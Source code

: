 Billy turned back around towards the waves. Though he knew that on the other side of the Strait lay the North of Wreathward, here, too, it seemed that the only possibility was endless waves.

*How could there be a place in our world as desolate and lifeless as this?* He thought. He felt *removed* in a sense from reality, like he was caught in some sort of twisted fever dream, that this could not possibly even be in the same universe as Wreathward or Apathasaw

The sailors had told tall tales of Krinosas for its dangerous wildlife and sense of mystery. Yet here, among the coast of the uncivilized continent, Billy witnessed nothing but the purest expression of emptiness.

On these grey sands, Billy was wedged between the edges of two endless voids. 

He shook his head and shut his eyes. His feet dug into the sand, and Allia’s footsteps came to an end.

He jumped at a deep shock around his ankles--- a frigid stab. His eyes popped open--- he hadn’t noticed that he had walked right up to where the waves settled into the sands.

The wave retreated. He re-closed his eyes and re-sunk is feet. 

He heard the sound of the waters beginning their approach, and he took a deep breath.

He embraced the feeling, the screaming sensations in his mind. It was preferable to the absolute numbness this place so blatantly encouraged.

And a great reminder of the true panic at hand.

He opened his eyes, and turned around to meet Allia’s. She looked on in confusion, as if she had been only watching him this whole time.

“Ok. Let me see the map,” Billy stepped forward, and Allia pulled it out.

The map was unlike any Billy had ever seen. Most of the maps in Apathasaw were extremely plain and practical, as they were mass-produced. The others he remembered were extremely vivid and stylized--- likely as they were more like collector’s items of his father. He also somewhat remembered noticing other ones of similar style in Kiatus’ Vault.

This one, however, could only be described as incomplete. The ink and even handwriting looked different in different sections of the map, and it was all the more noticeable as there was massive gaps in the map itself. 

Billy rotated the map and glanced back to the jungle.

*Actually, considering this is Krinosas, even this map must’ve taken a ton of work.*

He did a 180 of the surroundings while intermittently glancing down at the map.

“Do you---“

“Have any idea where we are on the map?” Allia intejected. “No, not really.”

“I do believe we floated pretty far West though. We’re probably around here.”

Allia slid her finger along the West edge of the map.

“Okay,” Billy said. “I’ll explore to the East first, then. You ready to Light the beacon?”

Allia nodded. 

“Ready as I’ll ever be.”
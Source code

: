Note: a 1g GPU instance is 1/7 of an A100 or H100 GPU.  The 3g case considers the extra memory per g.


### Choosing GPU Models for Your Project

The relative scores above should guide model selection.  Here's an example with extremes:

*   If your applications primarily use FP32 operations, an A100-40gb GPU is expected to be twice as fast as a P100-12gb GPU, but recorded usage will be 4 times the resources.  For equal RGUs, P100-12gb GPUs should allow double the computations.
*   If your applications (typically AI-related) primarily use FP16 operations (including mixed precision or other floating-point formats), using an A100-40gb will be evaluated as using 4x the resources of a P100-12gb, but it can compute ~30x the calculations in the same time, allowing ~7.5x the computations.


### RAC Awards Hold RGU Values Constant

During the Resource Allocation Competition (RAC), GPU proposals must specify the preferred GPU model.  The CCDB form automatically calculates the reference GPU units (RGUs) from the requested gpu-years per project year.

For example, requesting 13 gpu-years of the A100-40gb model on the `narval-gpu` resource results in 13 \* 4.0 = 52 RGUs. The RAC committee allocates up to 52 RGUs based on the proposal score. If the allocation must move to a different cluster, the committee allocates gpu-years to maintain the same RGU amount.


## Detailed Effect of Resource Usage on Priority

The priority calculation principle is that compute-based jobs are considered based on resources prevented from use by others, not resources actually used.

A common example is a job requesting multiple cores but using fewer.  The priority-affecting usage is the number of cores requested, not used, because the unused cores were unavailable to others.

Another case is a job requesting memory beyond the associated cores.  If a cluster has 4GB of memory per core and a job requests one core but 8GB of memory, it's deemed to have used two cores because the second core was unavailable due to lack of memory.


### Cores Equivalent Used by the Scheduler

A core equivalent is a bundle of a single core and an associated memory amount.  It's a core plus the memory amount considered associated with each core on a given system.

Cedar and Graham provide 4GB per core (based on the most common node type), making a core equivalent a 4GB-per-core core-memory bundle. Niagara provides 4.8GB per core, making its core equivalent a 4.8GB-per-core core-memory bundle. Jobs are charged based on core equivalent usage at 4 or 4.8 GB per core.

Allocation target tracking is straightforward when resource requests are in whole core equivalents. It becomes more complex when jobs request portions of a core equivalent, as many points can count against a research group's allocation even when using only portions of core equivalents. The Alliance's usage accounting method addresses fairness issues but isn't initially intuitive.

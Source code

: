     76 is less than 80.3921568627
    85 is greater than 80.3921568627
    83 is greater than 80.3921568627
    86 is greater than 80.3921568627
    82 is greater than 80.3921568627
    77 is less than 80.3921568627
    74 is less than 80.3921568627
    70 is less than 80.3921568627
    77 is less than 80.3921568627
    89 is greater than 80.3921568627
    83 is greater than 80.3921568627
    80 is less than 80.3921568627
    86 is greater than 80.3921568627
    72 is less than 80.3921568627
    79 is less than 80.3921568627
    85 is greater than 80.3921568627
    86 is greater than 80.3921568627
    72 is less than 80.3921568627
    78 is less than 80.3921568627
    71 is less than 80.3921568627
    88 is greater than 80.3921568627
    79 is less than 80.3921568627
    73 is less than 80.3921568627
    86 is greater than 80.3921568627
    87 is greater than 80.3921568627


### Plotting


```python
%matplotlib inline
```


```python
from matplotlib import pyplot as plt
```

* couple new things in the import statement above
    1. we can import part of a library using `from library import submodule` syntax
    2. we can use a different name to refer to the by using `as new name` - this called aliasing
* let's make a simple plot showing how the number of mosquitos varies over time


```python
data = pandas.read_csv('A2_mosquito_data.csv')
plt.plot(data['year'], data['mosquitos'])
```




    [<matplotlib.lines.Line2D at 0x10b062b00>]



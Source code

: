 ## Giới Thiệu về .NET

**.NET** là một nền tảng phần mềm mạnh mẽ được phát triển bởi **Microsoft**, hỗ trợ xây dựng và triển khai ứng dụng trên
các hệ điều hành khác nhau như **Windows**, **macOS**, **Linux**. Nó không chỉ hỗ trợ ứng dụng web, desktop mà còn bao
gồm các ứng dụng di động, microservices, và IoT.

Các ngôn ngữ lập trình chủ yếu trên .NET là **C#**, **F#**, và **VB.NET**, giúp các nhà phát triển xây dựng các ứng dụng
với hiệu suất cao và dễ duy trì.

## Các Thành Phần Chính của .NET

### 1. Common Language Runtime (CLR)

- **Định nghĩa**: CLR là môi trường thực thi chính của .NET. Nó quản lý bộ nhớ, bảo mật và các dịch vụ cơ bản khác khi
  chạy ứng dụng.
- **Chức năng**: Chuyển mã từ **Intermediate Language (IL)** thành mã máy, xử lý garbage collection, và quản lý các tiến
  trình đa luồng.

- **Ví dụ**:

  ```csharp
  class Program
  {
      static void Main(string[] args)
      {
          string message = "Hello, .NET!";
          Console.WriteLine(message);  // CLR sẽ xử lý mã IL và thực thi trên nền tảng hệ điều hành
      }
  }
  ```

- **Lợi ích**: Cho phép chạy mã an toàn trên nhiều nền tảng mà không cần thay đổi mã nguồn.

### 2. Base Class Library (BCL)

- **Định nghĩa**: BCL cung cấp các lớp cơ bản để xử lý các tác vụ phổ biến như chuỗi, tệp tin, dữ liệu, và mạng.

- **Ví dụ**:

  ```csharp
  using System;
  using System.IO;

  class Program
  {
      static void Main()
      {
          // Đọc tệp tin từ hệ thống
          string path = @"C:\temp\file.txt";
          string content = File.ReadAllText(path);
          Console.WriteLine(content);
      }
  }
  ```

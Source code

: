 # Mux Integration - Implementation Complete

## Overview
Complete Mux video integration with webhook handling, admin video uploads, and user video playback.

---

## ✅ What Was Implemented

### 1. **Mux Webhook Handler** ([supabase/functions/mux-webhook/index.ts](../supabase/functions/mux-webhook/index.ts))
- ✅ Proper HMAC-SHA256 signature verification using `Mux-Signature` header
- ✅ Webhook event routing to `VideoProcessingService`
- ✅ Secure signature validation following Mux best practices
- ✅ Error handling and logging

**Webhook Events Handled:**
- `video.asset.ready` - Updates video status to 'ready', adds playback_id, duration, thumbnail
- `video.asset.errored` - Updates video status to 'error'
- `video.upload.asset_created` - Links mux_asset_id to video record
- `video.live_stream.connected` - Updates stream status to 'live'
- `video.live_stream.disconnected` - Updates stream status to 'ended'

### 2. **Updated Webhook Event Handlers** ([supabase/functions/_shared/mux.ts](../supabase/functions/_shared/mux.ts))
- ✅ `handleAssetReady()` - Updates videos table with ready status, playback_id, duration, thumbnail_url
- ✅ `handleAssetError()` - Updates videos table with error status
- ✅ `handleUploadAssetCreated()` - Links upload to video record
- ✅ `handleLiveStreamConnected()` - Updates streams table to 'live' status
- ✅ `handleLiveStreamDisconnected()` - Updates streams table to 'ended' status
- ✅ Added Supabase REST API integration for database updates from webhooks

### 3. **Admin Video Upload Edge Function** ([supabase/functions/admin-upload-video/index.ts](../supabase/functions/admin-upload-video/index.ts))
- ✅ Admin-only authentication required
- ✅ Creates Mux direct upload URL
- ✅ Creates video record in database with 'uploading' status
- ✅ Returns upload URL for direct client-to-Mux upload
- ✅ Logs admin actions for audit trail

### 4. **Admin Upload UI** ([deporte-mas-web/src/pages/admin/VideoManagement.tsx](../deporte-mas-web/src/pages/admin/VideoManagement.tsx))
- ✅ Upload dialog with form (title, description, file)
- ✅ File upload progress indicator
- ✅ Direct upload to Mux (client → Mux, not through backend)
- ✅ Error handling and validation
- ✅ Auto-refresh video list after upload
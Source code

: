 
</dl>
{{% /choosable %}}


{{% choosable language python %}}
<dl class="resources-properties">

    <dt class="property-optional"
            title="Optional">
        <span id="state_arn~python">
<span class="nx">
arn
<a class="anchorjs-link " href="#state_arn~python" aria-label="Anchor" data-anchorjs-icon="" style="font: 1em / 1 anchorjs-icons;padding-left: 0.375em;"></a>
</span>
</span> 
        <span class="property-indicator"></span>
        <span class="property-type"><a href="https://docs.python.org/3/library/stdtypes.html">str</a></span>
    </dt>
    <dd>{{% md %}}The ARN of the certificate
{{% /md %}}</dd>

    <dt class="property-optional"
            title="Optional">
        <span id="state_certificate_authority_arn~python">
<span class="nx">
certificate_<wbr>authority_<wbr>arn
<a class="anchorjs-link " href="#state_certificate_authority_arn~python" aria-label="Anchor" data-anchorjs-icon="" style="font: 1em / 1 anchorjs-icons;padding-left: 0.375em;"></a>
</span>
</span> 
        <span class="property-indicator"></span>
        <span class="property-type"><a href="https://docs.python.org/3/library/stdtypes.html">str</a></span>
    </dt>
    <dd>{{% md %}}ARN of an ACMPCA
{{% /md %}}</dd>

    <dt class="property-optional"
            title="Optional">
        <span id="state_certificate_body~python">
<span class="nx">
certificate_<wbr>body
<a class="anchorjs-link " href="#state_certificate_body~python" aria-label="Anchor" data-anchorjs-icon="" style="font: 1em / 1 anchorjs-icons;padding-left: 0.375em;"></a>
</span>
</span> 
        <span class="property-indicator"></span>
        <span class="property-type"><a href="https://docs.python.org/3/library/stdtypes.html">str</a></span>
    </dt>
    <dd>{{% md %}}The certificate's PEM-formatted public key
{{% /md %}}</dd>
★ ★ ★ ★
Task brief
Leave out every line above except those from the line with "74 is less than 80.3921568627" up to and including the line with "gồm các ứng", and copy those exactly.

Result of this exercise
    74 is less than 80.3921568627
    70 is less than 80.3921568627
    77 is less than 80.3921568627
    89 is greater than 80.3921568627
    83 is greater than 80.3921568627
    80 is less than 80.3921568627
    86 is greater than 80.3921568627
    72 is less than 80.3921568627
    79 is less than 80.3921568627
    85 is greater than 80.3921568627
    86 is greater than 80.3921568627
    72 is less than 80.3921568627
    78 is less than 80.3921568627
    71 is less than 80.3921568627
    88 is greater than 80.3921568627
    79 is less than 80.3921568627
    73 is less than 80.3921568627
    86 is greater than 80.3921568627
    87 is greater than 80.3921568627


### Plotting


```python
%matplotlib inline
```


```python
from matplotlib import pyplot as plt
```

* couple new things in the import statement above
    1. we can import part of a library using `from library import submodule` syntax
    2. we can use a different name to refer to the by using `as new name` - this called aliasing
* let's make a simple plot showing how the number of mosquitos varies over time


```python
data = pandas.read_csv('A2_mosquito_data.csv')
plt.plot(data['year'], data['mosquitos'])
```




    [<matplotlib.lines.Line2D at 0x10b062b00>]



Source code

: ## Giới Thiệu về .NET

**.NET** là một nền tảng phần mềm mạnh mẽ được phát triển bởi **Microsoft**, hỗ trợ xây dựng và triển khai ứng dụng trên
các hệ điều hành khác nhau như **Windows**, **macOS**, **Linux**. Nó không chỉ hỗ trợ ứng dụng web, desktop mà còn bao
gồm các ứng dụng di động, microservices, và IoT.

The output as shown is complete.